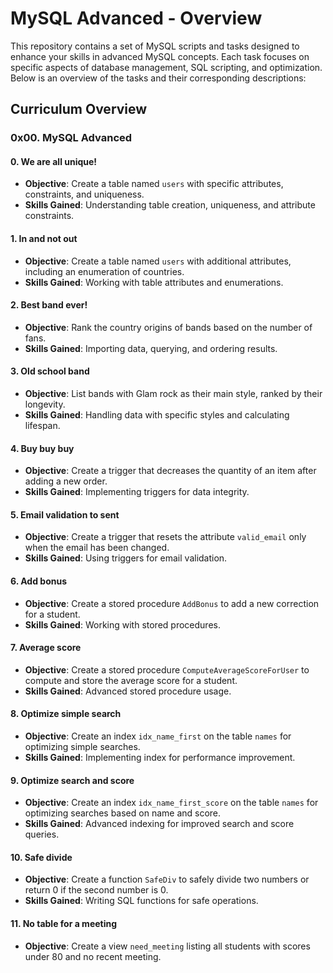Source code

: # MySQL Advanced - Overview

This repository contains a set of MySQL scripts and tasks designed to enhance your skills in advanced MySQL concepts. Each task focuses on specific aspects of database management, SQL scripting, and optimization. Below is an overview of the tasks and their corresponding descriptions:

## Curriculum Overview

### 0x00. MySQL Advanced

#### 0. We are all unique!
- **Objective**: Create a table named `users` with specific attributes, constraints, and uniqueness.
- **Skills Gained**: Understanding table creation, uniqueness, and attribute constraints.

#### 1. In and not out
- **Objective**: Create a table named `users` with additional attributes, including an enumeration of countries.
- **Skills Gained**: Working with table attributes and enumerations.

#### 2. Best band ever!
- **Objective**: Rank the country origins of bands based on the number of fans.
- **Skills Gained**: Importing data, querying, and ordering results.

#### 3. Old school band
- **Objective**: List bands with Glam rock as their main style, ranked by their longevity.
- **Skills Gained**: Handling data with specific styles and calculating lifespan.

#### 4. Buy buy buy
- **Objective**: Create a trigger that decreases the quantity of an item after adding a new order.
- **Skills Gained**: Implementing triggers for data integrity.

#### 5. Email validation to sent
- **Objective**: Create a trigger that resets the attribute `valid_email` only when the email has been changed.
- **Skills Gained**: Using triggers for email validation.

#### 6. Add bonus
- **Objective**: Create a stored procedure `AddBonus` to add a new correction for a student.
- **Skills Gained**: Working with stored procedures.

#### 7. Average score
- **Objective**: Create a stored procedure `ComputeAverageScoreForUser` to compute and store the average score for a student.
- **Skills Gained**: Advanced stored procedure usage.

#### 8. Optimize simple search
- **Objective**: Create an index `idx_name_first` on the table `names` for optimizing simple searches.
- **Skills Gained**: Implementing index for performance improvement.

#### 9. Optimize search and score
- **Objective**: Create an index `idx_name_first_score` on the table `names` for optimizing searches based on name and score.
- **Skills Gained**: Advanced indexing for improved search and score queries.

#### 10. Safe divide
- **Objective**: Create a function `SafeDiv` to safely divide two numbers or return 0 if the second number is 0.
- **Skills Gained**: Writing SQL functions for safe operations.

#### 11. No table for a meeting
- **Objective**: Create a view `need_meeting` listing all students with scores under 80 and no recent meeting.
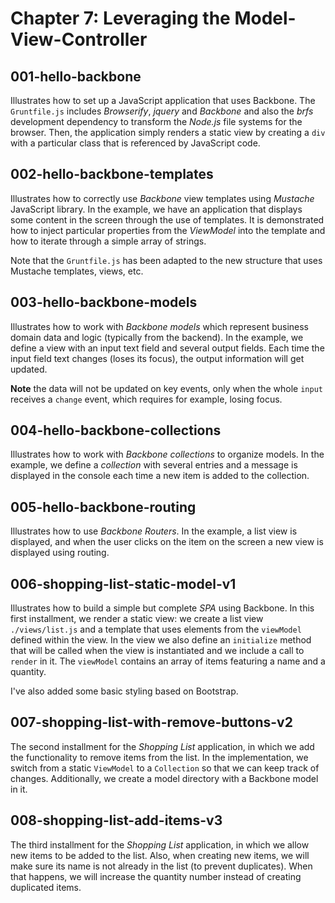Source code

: # Chapter 7: Leveraging the Model-View-Controller

## 001-hello-backbone
Illustrates how to set up a JavaScript application that uses Backbone. The `Gruntfile.js` includes *Browserify*, *jquery* and *Backbone* and also the *brfs* development dependency to transform the *Node.js* file systems for the browser.
Then, the application simply renders a static view by creating a `div` with a particular class that is referenced by JavaScript code.

## 002-hello-backbone-templates
Illustrates how to correctly use *Backbone* view templates using *Mustache* JavaScript library. In the example, we have an application that displays some content in the screen through the use of templates. It is demonstrated how to inject particular properties from the *ViewModel* into the template and how to iterate through a simple array of strings.

Note that the `Gruntfile.js` has been adapted to the new structure that uses Mustache templates, views, etc.

## 003-hello-backbone-models
Illustrates how to work with *Backbone models* which represent business domain data and logic (typically from the backend). In the example, we define a view with an input text field and several output fields. Each time the input field text changes (loses its focus), the output information will get updated.

**Note** the data will not be updated on key events, only when the whole `input` receives a `change` event, which requires for example, losing focus.  

## 004-hello-backbone-collections
Illustrates how to work with *Backbone collections* to organize models. In the example, we define a *collection* with several entries and a message is displayed in the console each time a new item is added to the collection.

## 005-hello-backbone-routing
Illustrates how to use *Backbone Routers*. In the example, a list view is displayed, and when the user clicks on the item on the screen a new view is displayed using routing.

## 006-shopping-list-static-model-v1
Illustrates how to build a simple but complete *SPA* using Backbone. In this first installment, we render a static view: we create a list view `./views/list.js` and a template that uses elements from the `viewModel` defined within the view. In the view we also define an `initialize` method that will be called when the view is instantiated and we include a call to `render` in it.
The `viewModel` contains an array of items featuring a name and a quantity.

I've also added some basic styling based on Bootstrap.

## 007-shopping-list-with-remove-buttons-v2
The second installment for the *Shopping List* application, in which we add the functionality to remove items from the list. In the implementation, we switch from a static `ViewModel` to a `Collection` so that we can keep track of changes. Additionally, we create a model directory with a Backbone model in it.

## 008-shopping-list-add-items-v3
The third installment for the *Shopping List* application, in which we allow new items to be added to the list. Also, when creating new items, we will make sure its name is not already in the list (to prevent duplicates). When that happens, we will increase the quantity number instead of creating duplicated items.
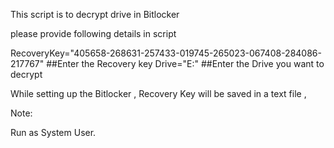 This script is to decrypt  drive in Bitlocker

please provide following details in script

RecoveryKey="405658-268631-257433-019745-265023-067408-284086-217767" ##Enter the Recovery key
Drive="E:" ##Enter the Drive you want to decrypt

While setting up the Bitlocker , Recovery Key will be saved in a text file ,

Note:

Run as System User.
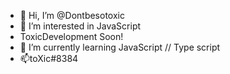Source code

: - 👋 Hi, I’m @Dontbesotoxic 
- 👀 I’m interested in JavaScript 
- ToxicDevelopment Soon!
- 🌱 I’m currently learning JavaScript // Type script
- 📫toXic#8384

<!---
Dontbesotoxic/Dontbesotoxic is a ✨ special ✨ repository because its `README.md` (this file) appears on your GitHub profile.
You can click the Preview link to take a look at your changes.
--->
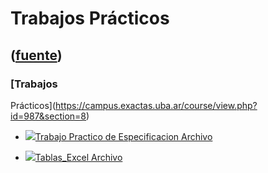 # Trabajos Prácticos
([fuente](https://campus.exactas.uba.ar/course/view.php?id=987&section=8))
---
### [Trabajos
Prácticos](https://campus.exactas.uba.ar/course/view.php?id=987&section=8)

  - [![ ](https://campus.exactas.uba.ar/theme/image.php/aardvark/core/1524598950/f/archive-24)Trabajo Practico de Especificacion Archivo](https://campus.exactas.uba.ar/mod/resource/view.php?id=60302)

  - [![ ](https://campus.exactas.uba.ar/theme/image.php/aardvark/core/1524598950/f/archive-24)Tablas_Excel Archivo](https://campus.exactas.uba.ar/mod/resource/view.php?id=60595)

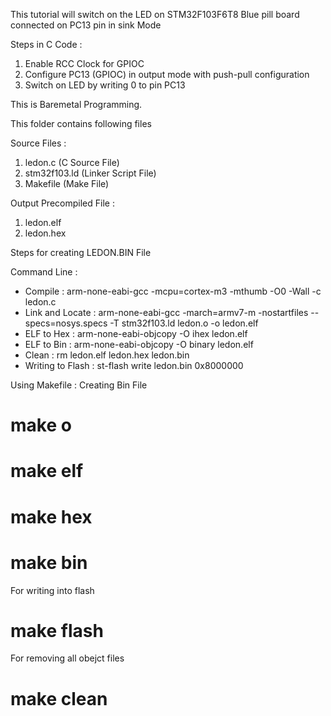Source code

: This tutorial will switch on the LED on STM32F103F6T8 Blue pill board connected on PC13 pin in sink Mode


Steps in  C Code :
1) Enable RCC Clock for GPIOC
2) Configure PC13 (GPIOC) in output mode with push-pull configuration
3) Switch on LED by writing 0 to pin PC13

This is Baremetal Programming.

This folder contains following files

Source Files :
  1) ledon.c       (C Source File)
  2) stm32f103.ld  (Linker Script File)
  3) Makefile      (Make File)
 
Output Precompiled File :
  1)  ledon.elf
  2)  ledon.hex
  
Steps for creating LEDON.BIN File

Command Line :
 * Compile          : arm-none-eabi-gcc -mcpu=cortex-m3 -mthumb -O0 -Wall -c ledon.c
 * Link and Locate  : arm-none-eabi-gcc  -march=armv7-m -nostartfiles --specs=nosys.specs -T stm32f103.ld ledon.o -o ledon.elf 
 * ELF to Hex       : arm-none-eabi-objcopy -O ihex ledon.elf 
 * ELF to Bin       : arm-none-eabi-objcopy -O binary ledon.elf
 * Clean            : rm ledon.elf ledon.hex ledon.bin
 * Writing to Flash : st-flash write ledon.bin 0x8000000
 
 Using Makefile :
Creating Bin File
# make o
# make elf
# make hex
# make bin

For writing into flash
# make flash

For removing all obejct files
# make clean

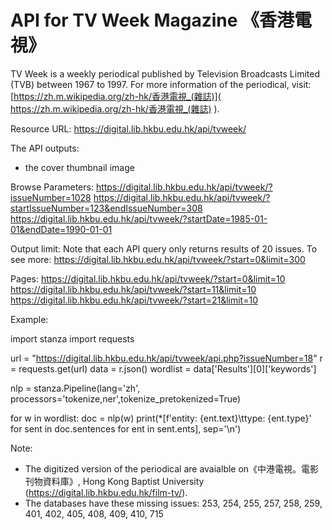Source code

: # API for TV Week Magazine 《香港電視》

TV Week is a weekly periodical published by Television Broadcasts Limited (TVB) between 1967 to 1997.
For more information of the periodical, visit: [https://zh.m.wikipedia.org/zh-hk/香港電視_(雜誌)]( https://zh.m.wikipedia.org/zh-hk/香港電視_(雜誌) ).

Resource URL:
https://digital.lib.hkbu.edu.hk/api/tvweek/


The API outputs:
 - the cover thumbnail image


Browse Parameters:
https://digital.lib.hkbu.edu.hk/api/tvweek/?issueNumber=1028
https://digital.lib.hkbu.edu.hk/api/tvweek/?startIssueNumber=123&endIssueNumber=308
https://digital.lib.hkbu.edu.hk/api/tvweek/?startDate=1985-01-01&endDate=1990-01-01


Output limit:
Note that each API query only returns results of 20 issues. To see more:
https://digital.lib.hkbu.edu.hk/api/tvweek/?start=0&limit=300



Pages:
https://digital.lib.hkbu.edu.hk/api/tvweek/?start=0&limit=10
https://digital.lib.hkbu.edu.hk/api/tvweek/?start=11&limit=10
https://digital.lib.hkbu.edu.hk/api/tvweek/?start=21&limit=10


Example:

import stanza
import requests

url = "https://digital.lib.hkbu.edu.hk/api/tvweek/api.php?issueNumber=18"
r = requests.get(url)
data = r.json()
wordlist = data['Results'][0]['keywords']

nlp = stanza.Pipeline(lang='zh', processors='tokenize,ner',tokenize_pretokenized=True)

for w in wordlist:
    doc = nlp(w)
    print(*[f'entity: {ent.text}\ttype: {ent.type}' for sent in doc.sentences for ent in sent.ents], sep='\n')
    
    
    
    




Note:
- The digitized version of the periodical are avaialble on《中港電視。電影刊物資料庫》, Hong Kong Baptist University (https://digital.lib.hkbu.edu.hk/film-tv/).
- The databases have these missing issues: 253, 254, 255, 257, 258, 259, 401, 402, 405, 408, 409, 410, 715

→ **TASK OBJECTIVE**:
What you return should be exactly the lines above, starting at the one with "- **Skills Gained**: Working with table" and ending at the one with "- **Skills Gained**: Handling", and nothing else.

→ **SOLUTION TO THIS TASK**:
- **Skills Gained**: Working with table attributes and enumerations.

#### 2. Best band ever!
- **Objective**: Rank the country origins of bands based on the number of fans.
- **Skills Gained**: Importing data, querying, and ordering results.

#### 3. Old school band
- **Objective**: List bands with Glam rock as their main style, ranked by their longevity.
- **Skills Gained**: Handling data with specific styles and calculating lifespan.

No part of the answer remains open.